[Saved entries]
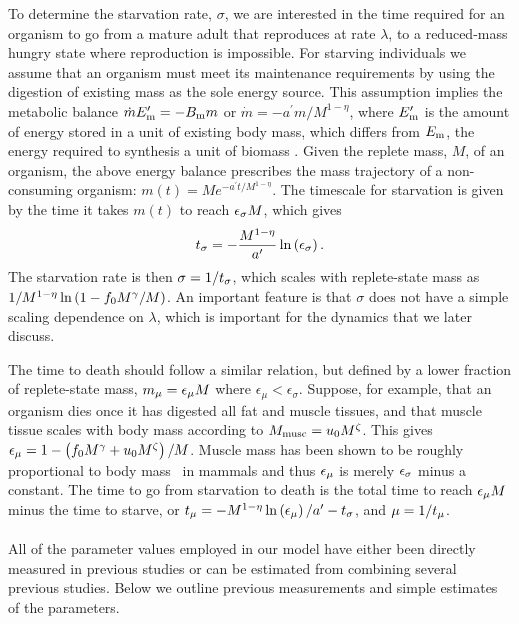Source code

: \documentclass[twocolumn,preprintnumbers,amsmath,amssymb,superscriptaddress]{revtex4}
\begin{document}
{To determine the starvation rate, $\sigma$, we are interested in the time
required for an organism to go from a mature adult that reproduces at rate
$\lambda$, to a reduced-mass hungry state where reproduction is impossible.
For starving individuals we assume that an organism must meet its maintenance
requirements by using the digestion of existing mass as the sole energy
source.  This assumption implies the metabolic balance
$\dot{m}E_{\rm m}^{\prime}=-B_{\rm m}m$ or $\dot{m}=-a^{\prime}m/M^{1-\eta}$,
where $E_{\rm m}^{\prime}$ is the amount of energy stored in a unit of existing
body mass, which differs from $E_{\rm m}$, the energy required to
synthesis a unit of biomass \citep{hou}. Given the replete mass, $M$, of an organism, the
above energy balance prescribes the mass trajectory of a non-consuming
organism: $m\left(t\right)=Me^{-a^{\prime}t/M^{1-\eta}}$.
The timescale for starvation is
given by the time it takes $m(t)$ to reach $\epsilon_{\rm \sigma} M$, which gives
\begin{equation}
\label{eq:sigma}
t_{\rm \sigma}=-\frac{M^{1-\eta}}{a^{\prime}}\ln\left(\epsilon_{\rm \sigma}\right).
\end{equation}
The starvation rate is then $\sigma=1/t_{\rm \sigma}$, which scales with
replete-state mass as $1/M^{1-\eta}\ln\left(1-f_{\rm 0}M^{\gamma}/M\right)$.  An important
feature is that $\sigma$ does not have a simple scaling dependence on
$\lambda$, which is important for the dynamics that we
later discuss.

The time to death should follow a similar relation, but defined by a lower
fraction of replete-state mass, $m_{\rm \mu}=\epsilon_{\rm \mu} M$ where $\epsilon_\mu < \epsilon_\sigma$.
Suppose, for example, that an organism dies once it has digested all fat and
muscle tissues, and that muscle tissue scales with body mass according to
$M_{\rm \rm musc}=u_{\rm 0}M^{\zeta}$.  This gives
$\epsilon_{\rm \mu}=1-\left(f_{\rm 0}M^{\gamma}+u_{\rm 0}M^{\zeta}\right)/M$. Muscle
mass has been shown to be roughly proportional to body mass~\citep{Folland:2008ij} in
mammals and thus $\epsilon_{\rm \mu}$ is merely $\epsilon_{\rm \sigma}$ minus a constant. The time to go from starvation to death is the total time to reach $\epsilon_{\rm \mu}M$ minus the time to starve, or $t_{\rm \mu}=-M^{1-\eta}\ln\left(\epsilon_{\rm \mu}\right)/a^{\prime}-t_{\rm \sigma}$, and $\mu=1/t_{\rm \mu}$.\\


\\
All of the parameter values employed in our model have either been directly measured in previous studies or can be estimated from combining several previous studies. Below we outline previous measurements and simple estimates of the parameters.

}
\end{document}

## YOUR ASSIGNMENT
Among the lines above, repeat exactly those from the line with "feature is that" to the line with "The time to death", counting both ends.

## RESPONSE TO THIS EXERCISE
feature is that $\sigma$ does not have a simple scaling dependence on
$\lambda$, which is important for the dynamics that we
later discuss.

The time to death should follow a similar relation, but defined by a lower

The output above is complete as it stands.